> WHAT IS BEING ASKED: Every line containing the word "reservation" is to be copied from the data below.

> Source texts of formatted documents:
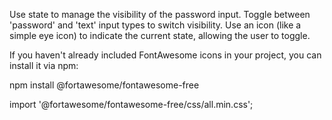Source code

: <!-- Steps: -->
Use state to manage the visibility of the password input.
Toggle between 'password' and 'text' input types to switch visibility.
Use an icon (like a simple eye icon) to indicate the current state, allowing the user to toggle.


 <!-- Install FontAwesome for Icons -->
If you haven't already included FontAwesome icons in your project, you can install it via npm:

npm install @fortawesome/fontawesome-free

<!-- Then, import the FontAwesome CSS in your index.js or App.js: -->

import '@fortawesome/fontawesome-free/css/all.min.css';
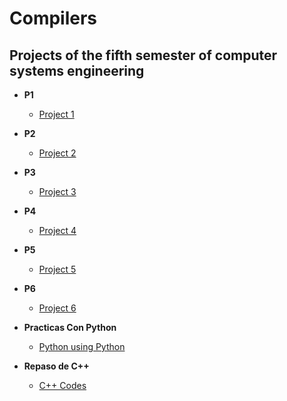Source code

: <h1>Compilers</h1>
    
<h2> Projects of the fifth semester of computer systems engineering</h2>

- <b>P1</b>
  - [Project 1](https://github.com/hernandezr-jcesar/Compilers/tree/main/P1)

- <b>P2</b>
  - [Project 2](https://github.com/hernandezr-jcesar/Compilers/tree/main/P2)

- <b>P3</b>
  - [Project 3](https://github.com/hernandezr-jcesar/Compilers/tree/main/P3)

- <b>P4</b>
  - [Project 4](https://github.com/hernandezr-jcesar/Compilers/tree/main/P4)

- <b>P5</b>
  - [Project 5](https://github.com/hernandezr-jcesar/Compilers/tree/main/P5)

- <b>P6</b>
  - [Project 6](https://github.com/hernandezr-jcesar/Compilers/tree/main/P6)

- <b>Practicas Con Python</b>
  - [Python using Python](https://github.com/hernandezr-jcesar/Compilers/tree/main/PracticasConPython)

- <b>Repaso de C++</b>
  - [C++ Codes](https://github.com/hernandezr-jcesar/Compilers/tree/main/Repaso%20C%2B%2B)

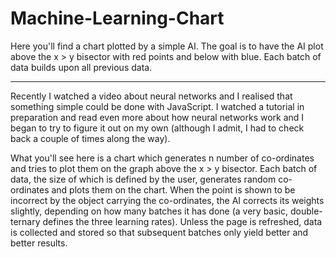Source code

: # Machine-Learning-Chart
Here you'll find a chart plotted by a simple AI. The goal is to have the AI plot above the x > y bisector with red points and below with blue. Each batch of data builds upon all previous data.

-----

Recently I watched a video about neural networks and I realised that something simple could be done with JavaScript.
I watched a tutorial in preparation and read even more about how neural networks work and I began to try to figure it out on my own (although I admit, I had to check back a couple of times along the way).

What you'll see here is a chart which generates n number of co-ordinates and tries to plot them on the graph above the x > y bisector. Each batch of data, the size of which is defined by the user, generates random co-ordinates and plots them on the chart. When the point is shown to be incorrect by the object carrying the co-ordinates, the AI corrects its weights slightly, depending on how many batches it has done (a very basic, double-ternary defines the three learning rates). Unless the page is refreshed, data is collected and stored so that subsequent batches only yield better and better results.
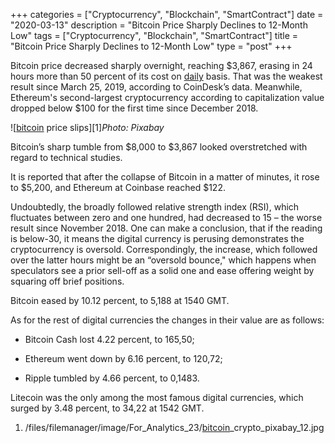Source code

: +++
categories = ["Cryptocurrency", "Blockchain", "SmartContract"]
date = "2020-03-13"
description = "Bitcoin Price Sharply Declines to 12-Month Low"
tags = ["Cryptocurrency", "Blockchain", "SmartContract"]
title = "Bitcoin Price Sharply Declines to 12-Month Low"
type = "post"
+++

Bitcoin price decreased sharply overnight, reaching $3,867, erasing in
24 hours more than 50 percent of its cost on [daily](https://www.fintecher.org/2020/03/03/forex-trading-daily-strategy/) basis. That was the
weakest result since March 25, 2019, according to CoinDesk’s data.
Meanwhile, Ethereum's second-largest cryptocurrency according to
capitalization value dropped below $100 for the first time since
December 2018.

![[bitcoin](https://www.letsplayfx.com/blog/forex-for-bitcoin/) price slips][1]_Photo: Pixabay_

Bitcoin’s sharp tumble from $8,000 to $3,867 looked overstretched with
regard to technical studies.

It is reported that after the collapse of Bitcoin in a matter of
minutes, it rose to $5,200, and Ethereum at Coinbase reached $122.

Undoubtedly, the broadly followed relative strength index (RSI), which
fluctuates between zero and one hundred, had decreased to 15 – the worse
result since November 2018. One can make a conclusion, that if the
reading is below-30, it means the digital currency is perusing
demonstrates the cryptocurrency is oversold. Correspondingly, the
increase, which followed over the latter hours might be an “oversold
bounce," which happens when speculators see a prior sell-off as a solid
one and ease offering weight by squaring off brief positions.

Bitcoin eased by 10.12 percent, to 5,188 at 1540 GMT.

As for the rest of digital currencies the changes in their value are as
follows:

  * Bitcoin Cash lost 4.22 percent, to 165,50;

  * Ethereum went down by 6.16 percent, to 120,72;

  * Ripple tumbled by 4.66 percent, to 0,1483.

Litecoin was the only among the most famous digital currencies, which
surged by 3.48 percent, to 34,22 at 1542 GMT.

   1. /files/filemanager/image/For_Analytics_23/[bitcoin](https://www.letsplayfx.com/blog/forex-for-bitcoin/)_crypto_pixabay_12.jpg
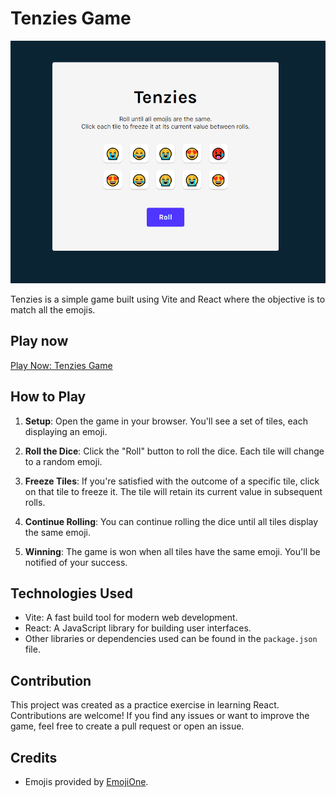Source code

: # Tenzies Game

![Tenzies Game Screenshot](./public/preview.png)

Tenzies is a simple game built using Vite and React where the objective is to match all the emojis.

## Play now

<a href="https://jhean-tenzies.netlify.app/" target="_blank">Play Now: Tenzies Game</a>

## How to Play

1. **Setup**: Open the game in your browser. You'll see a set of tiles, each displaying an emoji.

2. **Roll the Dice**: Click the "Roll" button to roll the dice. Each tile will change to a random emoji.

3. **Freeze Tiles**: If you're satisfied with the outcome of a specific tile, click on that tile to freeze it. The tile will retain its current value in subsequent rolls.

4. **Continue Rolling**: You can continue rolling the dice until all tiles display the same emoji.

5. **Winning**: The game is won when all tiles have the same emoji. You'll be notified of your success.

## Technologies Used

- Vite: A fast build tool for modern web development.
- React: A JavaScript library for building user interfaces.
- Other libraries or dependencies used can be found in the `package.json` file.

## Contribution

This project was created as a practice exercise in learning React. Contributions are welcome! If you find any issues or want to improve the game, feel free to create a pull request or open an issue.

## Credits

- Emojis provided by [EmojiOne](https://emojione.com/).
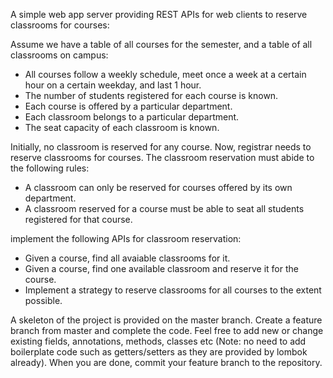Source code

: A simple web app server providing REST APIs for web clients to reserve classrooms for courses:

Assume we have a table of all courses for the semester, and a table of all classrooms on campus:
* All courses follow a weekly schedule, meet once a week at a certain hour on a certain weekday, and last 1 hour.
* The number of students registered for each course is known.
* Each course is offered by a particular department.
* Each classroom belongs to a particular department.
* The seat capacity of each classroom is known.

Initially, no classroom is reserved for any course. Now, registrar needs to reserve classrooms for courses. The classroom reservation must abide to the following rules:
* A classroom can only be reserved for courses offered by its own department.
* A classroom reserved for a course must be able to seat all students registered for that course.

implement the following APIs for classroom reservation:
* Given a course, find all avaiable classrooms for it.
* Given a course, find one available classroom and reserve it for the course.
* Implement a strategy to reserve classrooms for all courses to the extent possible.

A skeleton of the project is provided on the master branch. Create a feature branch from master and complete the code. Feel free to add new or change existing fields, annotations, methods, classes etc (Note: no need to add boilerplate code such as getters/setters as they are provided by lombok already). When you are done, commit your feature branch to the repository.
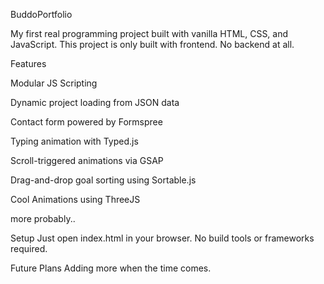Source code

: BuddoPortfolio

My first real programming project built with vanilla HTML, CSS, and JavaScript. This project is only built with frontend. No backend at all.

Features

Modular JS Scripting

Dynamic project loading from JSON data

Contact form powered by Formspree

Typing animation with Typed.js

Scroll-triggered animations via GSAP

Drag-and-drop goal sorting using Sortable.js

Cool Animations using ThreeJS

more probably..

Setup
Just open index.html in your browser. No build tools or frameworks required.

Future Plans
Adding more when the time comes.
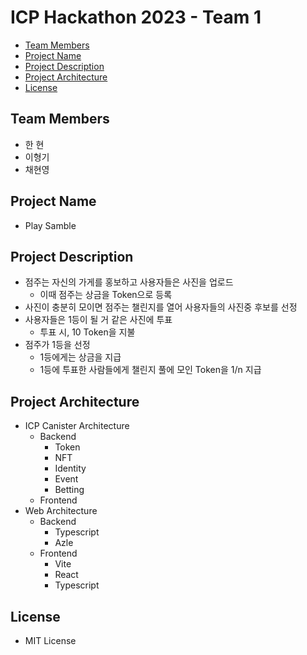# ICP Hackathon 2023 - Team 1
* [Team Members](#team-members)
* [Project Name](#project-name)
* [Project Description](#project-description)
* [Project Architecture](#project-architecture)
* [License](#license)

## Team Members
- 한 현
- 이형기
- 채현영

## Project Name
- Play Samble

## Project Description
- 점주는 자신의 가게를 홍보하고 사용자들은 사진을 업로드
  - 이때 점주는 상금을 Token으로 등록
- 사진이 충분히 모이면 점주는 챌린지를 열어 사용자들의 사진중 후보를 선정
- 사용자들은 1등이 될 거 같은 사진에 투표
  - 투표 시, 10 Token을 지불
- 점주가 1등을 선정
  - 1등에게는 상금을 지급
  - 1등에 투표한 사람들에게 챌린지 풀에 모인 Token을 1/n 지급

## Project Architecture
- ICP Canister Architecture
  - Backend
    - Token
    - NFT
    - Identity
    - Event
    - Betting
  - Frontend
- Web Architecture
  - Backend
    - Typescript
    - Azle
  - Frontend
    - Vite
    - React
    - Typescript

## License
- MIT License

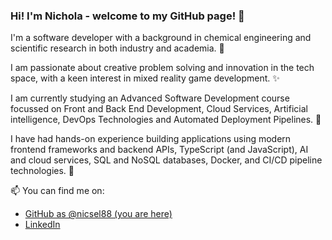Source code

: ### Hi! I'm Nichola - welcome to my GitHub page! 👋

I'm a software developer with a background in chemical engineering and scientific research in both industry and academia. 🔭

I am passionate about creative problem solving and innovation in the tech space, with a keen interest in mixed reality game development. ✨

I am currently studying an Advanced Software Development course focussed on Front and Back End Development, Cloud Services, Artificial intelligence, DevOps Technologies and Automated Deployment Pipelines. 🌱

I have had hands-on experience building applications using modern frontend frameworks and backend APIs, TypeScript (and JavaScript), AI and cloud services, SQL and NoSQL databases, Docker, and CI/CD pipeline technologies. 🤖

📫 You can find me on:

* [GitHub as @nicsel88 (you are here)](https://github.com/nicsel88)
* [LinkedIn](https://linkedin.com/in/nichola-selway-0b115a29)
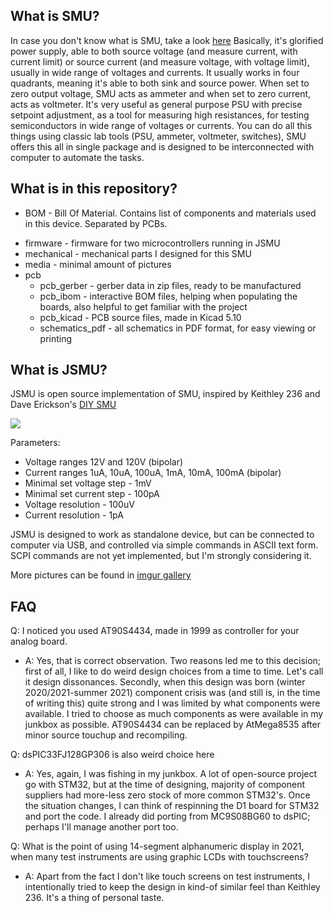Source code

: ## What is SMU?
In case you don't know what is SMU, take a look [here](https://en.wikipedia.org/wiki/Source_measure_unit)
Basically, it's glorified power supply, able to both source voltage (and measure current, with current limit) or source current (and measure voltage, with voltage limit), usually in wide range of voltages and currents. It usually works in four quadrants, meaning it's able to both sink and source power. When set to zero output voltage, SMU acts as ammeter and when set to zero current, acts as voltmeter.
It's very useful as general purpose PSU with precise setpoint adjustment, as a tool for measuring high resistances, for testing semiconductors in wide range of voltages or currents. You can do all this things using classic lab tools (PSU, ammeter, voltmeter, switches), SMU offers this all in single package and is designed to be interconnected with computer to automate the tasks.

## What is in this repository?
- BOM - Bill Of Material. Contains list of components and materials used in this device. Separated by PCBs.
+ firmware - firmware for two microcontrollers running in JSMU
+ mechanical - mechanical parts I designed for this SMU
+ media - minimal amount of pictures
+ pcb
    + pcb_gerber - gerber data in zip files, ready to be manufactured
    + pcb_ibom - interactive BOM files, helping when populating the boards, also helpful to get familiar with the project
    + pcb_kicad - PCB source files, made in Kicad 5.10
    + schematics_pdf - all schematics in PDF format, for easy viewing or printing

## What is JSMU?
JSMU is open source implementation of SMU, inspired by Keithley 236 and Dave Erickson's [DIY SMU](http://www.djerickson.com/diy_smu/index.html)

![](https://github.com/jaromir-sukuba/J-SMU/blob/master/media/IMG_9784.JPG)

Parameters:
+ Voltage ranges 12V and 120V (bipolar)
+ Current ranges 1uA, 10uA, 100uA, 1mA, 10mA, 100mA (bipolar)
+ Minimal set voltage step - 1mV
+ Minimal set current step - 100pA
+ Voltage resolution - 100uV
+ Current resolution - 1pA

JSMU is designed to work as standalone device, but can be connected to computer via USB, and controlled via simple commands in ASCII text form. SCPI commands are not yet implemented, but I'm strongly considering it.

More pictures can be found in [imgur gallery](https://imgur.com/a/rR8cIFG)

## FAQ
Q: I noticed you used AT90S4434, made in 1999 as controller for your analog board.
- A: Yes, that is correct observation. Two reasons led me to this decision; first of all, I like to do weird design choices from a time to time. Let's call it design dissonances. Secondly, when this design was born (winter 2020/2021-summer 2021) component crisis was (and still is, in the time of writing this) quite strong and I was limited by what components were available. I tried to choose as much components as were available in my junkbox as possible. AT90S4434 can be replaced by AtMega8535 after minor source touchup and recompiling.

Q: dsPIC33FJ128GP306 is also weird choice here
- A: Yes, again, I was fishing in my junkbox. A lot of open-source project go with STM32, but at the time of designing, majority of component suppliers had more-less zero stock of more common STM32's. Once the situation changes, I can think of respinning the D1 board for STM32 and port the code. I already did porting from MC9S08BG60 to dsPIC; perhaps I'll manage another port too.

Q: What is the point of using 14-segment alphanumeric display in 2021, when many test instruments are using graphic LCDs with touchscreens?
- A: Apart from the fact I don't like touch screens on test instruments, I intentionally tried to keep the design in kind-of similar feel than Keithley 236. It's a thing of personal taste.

> REPLY:
Initially, no classroom is reserved for any course. Now, registrar needs to reserve classrooms for courses. The classroom reservation must abide to the following rules:
implement the following APIs for classroom reservation:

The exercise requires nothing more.